Bases of it Inherited by Nearly Everyone - Difference in Ability Due More to Training Than to Heredity - Means for Bringing Latent Ability Into Expression

Originally published in The Journal of Heredity, Volume 7, pages 297-305, July 1916

Mrs. Evelyn Fletcher Copp, Brookline, Mass

FORMAT FOR PRINTING

It is generally supposed that musicians are born, not made. A modern student of heredity, for example, writes of musical ability:

"This quality is one that develops so early in the most marked cases that its innateness cannot be questioned. A Bach, matured at 22; a Beethoven, publishing his compositions at 13 and a Mendelssohn at 15; a Mozart, composing at 5 years, are the product of a peculiar protoplasm of whose tenacious qualities we get some notion when we learn that the Bach family comprised twenty eminent musicians and two-score others less eminent."

Following out this line of attack, let us look a little further for evidence that musical ability is innate. Of the Bach family I shall not speak, for its history is well-known: it presents an amount of musical genius unrivaled in history. But if we examine the ancestry of other great musicians, including some of those mentioned by the writer just quoted, we find little to indicate that their preeminent musical ability was due to any extraordinary combination of heredity.

Among such cases is Haydn. His father was a wheelwright, his mother had been a cook and, although both were fond of music, neither could be reckoned a musician as we diagnose the term. Schubert is another example; and the immortal Robert Schumann had no ancestors who were even slightly addicted to music. Even the musicians who can point to a musical parent or grandparent have, in many striking instances, seemingly failed to transmit to their offspring even a trace of their stupendous ability. Another interesting point which strikes even the casual observer of the musicians of the past is that musical heredity seems to be anti-suffrage. When heredity might seem to have caused musical ability in the sons, the daughters seem usually not to have been extraordinarily benefited; and in this connection it is also of interest to note that, while many women have excelled as vocal or instrumental performers, the originality necessary to musical composition has been conspicuously lacking and there are no women who come even within hailing distance of Beethoven, Mozart, Handel and a dozen other men we might name.

A COMMON INHERITANCE

Now, I do not propose to argue from these facts that musical ability is not a matter of heredity. I think it is a matter of heredity, but that almost everyone possesses the heredity. Twenty years of teaching give me reason to believe that, although great genius will doubtless continue to be sporadic and unaccountable, real musical ability is much more common than has been supposed. Genius, like murder, will out. It cannot be suppressed by environmental obstacles, but talent, often overlooked, may be discovered and brought to great perfection. It seems, indeed, that music, like poetry, may be a primal talent; that, as all children are born poets, they may also be born musicians and also, very similarly, that as 99% of humanity lose all poetic faculty during the years of early childhood because of the artificial conditions of modern child life, so the very large majority of children lose their native musical ability through lack of training of the ear and mind during their most susceptible period. Education should come to the help of heredity to reclaim and develop man's natural gift.

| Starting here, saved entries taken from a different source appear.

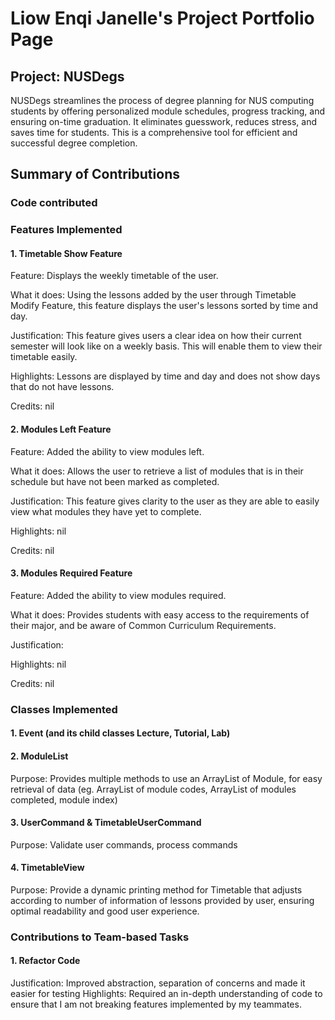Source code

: # Liow Enqi Janelle's Project Portfolio Page

## Project: NUSDegs

NUSDegs streamlines the process of degree planning for NUS computing students by offering personalized module 
schedules, progress tracking, and ensuring on-time graduation. It eliminates guesswork, reduces stress, and saves time 
for students. This is a comprehensive tool for efficient and successful degree completion.

## Summary of Contributions

### Code contributed

### Features Implemented

#### 1. Timetable Show Feature

Feature: Displays the weekly timetable of the user.

What it does: Using the lessons added by the user through Timetable Modify Feature, this feature displays the user's 
lessons sorted by time and day.

Justification: This feature gives users a clear idea on how their current semester will look like on a weekly basis. 
This will enable them to view their timetable easily.

Highlights: Lessons are displayed by time and day and does not show days that do not have lessons.

Credits: nil

#### 2. Modules Left Feature

Feature: Added the ability to view modules left.

What it does: Allows the user to retrieve a list of modules that is in their schedule but have not been marked as
completed.

Justification: This feature gives clarity to the user as they are able to easily view what modules they have yet to complete.

Highlights: nil

Credits: nil

#### 3. Modules Required Feature

Feature: Added the ability to view modules required.

What it does: Provides students with easy access to the requirements of their major, and be aware of Common Curriculum 
Requirements.

Justification: 

Highlights: nil

Credits: nil

### Classes Implemented

#### 1. Event (and its child classes Lecture, Tutorial, Lab)

#### 2. ModuleList
Purpose: Provides multiple methods to use an ArrayList of Module, for easy retrieval of data (eg. ArrayList of module 
codes, ArrayList of modules completed, module index)

#### 3. UserCommand & TimetableUserCommand
Purpose: Validate user commands, process commands

#### 4. TimetableView
Purpose: Provide a dynamic printing method for Timetable that adjusts according to number of  information of lessons 
provided by user, ensuring optimal readability and good user experience. 

### Contributions to Team-based Tasks

#### 1. Refactor Code

Justification: Improved abstraction, separation of concerns and made it easier for testing
Highlights: Required an in-depth understanding of code to ensure that I am not breaking features implemented by my 
teammates. 

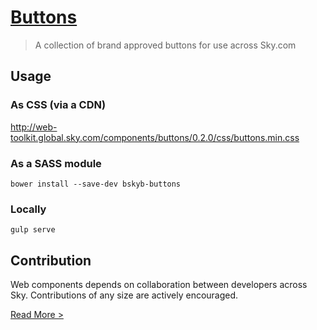 [Buttons](http://skyglobal.github.io/buttons/) 
========================

> A collection of brand approved buttons for use across Sky.com

## Usage

### As CSS (via a CDN)

http://web-toolkit.global.sky.com/components/buttons/0.2.0/css/buttons.min.css

### As a SASS module

`bower install --save-dev bskyb-buttons`

### Locally

`gulp serve`

## Contribution

Web components depends on collaboration between developers across Sky. Contributions of any size are actively encouraged.

[Read More >](CONTRIBUTING.md)

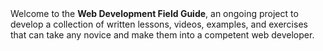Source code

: <div class='welcome'>
Welcome to the <strong>Web Development Field Guide</strong>, an ongoing project to develop a collection of written lessons, videos, examples, and exercises that can take any novice and make them into a competent web developer.
</div>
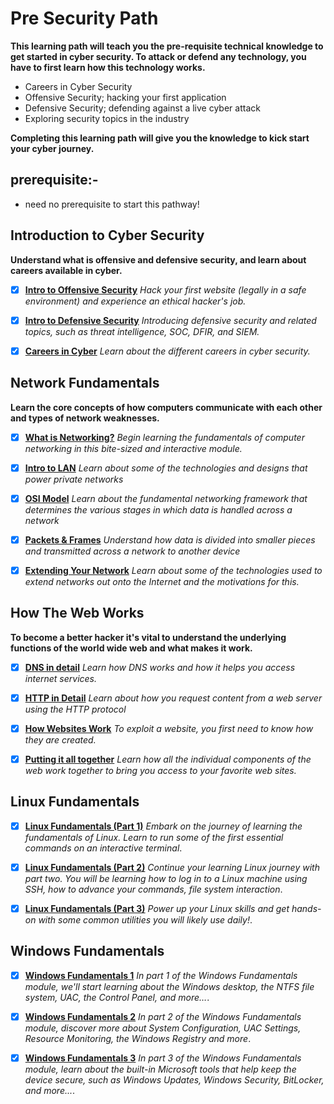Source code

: # Pre Security Path

**This learning path will teach you the pre-requisite technical knowledge to get started in cyber security. To attack or defend any technology, you have to first learn how this technology works.**

- Careers in Cyber Security
- Offensive Security; hacking your first application
- Defensive Security; defending against a live cyber attack
- Exploring security topics in the industry

**Completing this learning path will give you the knowledge to kick start your cyber journey.**

## prerequisite:-

- need no prerequisite to start this pathway!

## Introduction to Cyber Security

**Understand what is offensive and defensive security, and learn about careers available in cyber.**

- [x] [**Intro to Offensive Security**](https://tryhackme.com/r/room/introtooffensivesecurity) *Hack your first website (legally in a safe environment) and experience an ethical hacker's job.*

- [x] [**Intro to Defensive Security**](https://tryhackme.com/r/room/defensivesecurity) *Introducing defensive security and related topics, such as threat intelligence, SOC, DFIR, and SIEM.*

- [x] [**Careers in Cyber**](https://tryhackme.com/r/room/careersincyber) *Learn about the different careers in cyber security.*

## Network Fundamentals

**Learn the core concepts of how computers communicate with each other and types of network weaknesses.**

- [x] [**What is Networking?**](https://tryhackme.com/r/room/whatisnetworking) *Begin learning the fundamentals of computer networking in this bite-sized and interactive module.*

- [x] [**Intro to LAN**](https://tryhackme.com/r/room/introtolan) *Learn about some of the technologies and designs that power private networks*

- [x] [**OSI Model**](https://tryhackme.com/r/room/osimodelzi) *Learn about the fundamental networking framework that determines the various stages in which data is handled across a network*

- [x] [**Packets & Frames**](https://tryhackme.com/r/room/packetsframes) *Understand how data is divided into smaller pieces and transmitted across a network to another device*

- [x] [**Extending Your Network**](https://tryhackme.com/r/room/extendingyournetwork) *Learn about some of the technologies used to extend networks out onto the Internet and the motivations for this.*

## How The Web Works

**To become a better hacker it's vital to understand the underlying functions of the world wide web and what makes it work.**

- [x] [**DNS in detail**](https://tryhackme.com/r/room/dnsindetail) *Learn how DNS works and how it helps you access internet services.*

- [x] [**HTTP in Detail**](https://tryhackme.com/r/room/httpindetail) *Learn about how you request content from a web server using the HTTP protocol*

- [x] [**How Websites Work**](https://tryhackme.com/r/room/howwebsiteswork) *To exploit a website, you first need to know how they are created.*

- [x] [**Putting it all together**](https://tryhackme.com/r/room/puttingitalltogether) *Learn how all the individual components of the web work together to bring you access to your favorite web sites.*

## Linux Fundamentals

- [x] [**Linux Fundamentals (Part 1)**](https://tryhackme.com/room/linuxfundamentalspart1) *Embark on the journey of learning the fundamentals of Linux. Learn to run some of the first essential commands on an interactive terminal*.

- [x] [**Linux Fundamentals (Part 2)**](https://tryhackme.com/room/linuxfundamentalspart2) *Continue your learning Linux journey with part two. You will be learning how to log in to a Linux machine using SSH, how to advance your commands, file system interaction*.

- [x] [**Linux Fundamentals (Part 3)**](https://tryhackme.com/room/linuxfundamentalspart3) *Power up your Linux skills and get hands-on with some common utilities you will likely use daily!*.

## Windows Fundamentals

- [x] [**Windows Fundamentals 1**](https://tryhackme.com/room/windowsfundamentals1xbx) *In part 1 of the Windows Fundamentals module, we'll start learning about the Windows desktop, the NTFS file system, UAC, the Control Panel, and more…*.

- [x] [**Windows Fundamentals 2**](https://tryhackme.com/room/windowsfundamentals2x0x) *In part 2 of the Windows Fundamentals module, discover more about System Configuration, UAC Settings, Resource Monitoring, the Windows Registry and more*.

- [x] [**Windows Fundamentals 3**](https://tryhackme.com/room/windowsfundamentals3xzx) *In part 3 of the Windows Fundamentals module, learn about the built-in Microsoft tools that help keep the device secure, such as Windows Updates, Windows Security, BitLocker, and more...*.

We are all born with ears and they are formed for hearing as the eye is for seeing; they are, moreover, capable of hearing far more and better than they are accustomed to doing. We carry them around with us everywhere, but we really pay very little attention to them. We let our children speak in a slip-shod, indistinct way and we listen carelessly. We leave good talking and singing to the professional musicians and orators, which is just as unreasonable as to leave good seeing to the professional artist and poet. We are only just beginning to learn what the normal ear is capable of, for instance in the matter of Positive [absolute] Pitch, that is, ability to recognize and name musical tones. The lay public has been accustomed to consider Positive Pitch as a gift wrapped in the exclusive tissue of genius and doled out to the ultra musical only. One who can enter a room where a musician is singing or playing and say, "He is singing high C, or baritone B," has hitherto been looked upon as a prodigy. This is by no means necessarily true. By proper training this power may be acquired, speaking very conservatively, by 80% of normal children. Children who have been thought to be entirely lacking in musical ability, some of them apparently tone deaf, after a few months of training are able to sing "Center C" on demand and to recognize it when it is played or sung and they soon become equally familiar with the other musical tones.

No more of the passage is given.